From Cel to CGI: Animation as the Protean Medium

In the early 1940s Sergei Eisenstein wrote a series of articles on the animated cartoons and films of Walt Disney, (published as Eisenstein on Disney) admiring and envying the protean nature of the animation media – the ability of the animator to draw (or create in whatever medium) whatever came into his or her imagination, and to express that directly in their films, often more-or-less single-handedly. In the period that Eisenstein was writing of (1930s-1940s) this total freedom was of course denied the live-action film-maker, who was limited to a palette of cinematography, in-camera effects, optical special effects, editing – and of course the essential métiers of fictional film-making – the production design, costume, make-up, styling, editing and (later) sound, music, colour, etc.

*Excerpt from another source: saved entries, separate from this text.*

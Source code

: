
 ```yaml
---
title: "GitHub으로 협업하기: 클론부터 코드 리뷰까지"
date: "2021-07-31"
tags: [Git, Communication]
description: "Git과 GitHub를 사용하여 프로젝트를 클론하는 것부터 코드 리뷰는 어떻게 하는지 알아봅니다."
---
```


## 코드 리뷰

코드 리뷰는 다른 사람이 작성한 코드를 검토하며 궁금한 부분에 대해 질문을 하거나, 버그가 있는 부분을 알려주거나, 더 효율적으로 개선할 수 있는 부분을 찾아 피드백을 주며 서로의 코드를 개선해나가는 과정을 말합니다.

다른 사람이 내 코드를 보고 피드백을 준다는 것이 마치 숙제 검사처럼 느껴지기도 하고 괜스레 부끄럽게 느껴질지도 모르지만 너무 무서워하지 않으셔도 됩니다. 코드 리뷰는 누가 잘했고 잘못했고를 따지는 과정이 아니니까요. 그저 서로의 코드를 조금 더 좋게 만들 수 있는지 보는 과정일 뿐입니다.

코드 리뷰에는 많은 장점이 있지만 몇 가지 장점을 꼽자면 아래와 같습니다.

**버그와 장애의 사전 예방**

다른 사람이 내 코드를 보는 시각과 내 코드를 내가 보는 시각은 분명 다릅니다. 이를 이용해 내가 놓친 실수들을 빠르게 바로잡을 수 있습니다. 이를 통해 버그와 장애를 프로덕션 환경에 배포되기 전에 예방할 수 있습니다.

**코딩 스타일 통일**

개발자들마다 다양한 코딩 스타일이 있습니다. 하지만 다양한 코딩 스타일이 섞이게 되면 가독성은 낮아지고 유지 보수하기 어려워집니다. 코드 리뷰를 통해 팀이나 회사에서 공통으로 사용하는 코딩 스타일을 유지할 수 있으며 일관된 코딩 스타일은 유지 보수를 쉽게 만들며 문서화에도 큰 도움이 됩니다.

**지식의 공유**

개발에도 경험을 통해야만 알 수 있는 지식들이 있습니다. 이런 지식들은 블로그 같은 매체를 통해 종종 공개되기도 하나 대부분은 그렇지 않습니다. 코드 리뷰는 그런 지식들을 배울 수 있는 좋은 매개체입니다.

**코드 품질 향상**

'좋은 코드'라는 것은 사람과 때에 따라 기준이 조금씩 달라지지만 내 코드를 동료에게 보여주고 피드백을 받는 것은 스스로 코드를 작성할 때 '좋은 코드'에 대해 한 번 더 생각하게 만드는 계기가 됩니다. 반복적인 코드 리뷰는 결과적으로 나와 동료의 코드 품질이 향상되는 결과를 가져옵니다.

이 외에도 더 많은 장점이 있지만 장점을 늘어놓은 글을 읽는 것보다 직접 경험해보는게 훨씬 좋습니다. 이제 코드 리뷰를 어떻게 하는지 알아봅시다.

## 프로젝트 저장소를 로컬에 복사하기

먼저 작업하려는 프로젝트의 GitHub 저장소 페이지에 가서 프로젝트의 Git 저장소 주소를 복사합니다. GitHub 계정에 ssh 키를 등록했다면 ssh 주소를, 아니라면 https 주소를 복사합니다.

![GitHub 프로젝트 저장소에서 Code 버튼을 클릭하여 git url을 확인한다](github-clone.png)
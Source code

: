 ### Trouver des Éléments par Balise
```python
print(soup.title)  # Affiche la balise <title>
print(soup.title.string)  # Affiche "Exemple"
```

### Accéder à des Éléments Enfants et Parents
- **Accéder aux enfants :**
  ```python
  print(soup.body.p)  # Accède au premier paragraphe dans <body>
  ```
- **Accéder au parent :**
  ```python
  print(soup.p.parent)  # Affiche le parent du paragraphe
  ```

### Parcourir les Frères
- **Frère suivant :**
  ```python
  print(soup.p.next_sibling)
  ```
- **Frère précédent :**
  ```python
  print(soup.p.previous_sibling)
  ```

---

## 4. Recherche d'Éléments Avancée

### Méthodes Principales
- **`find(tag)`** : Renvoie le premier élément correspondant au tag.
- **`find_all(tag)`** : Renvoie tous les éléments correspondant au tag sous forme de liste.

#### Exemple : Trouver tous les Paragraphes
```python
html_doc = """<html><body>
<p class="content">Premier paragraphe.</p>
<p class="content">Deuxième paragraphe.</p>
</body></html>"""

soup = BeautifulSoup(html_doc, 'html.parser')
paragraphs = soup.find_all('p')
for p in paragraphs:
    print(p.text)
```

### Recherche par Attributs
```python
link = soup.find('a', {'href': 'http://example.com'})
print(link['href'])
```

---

In animation, of course all these skills could be, and often are, under the control of a singular creative artist-animator, or at most a small team of animators who handled the in-betweening – the drawing of the frames that ensured smooth animation between master frames drawn by the chief animator. Other artists might be deployed painting backgrounds, making the sound-track, voice-recording, music and sound effects, etc.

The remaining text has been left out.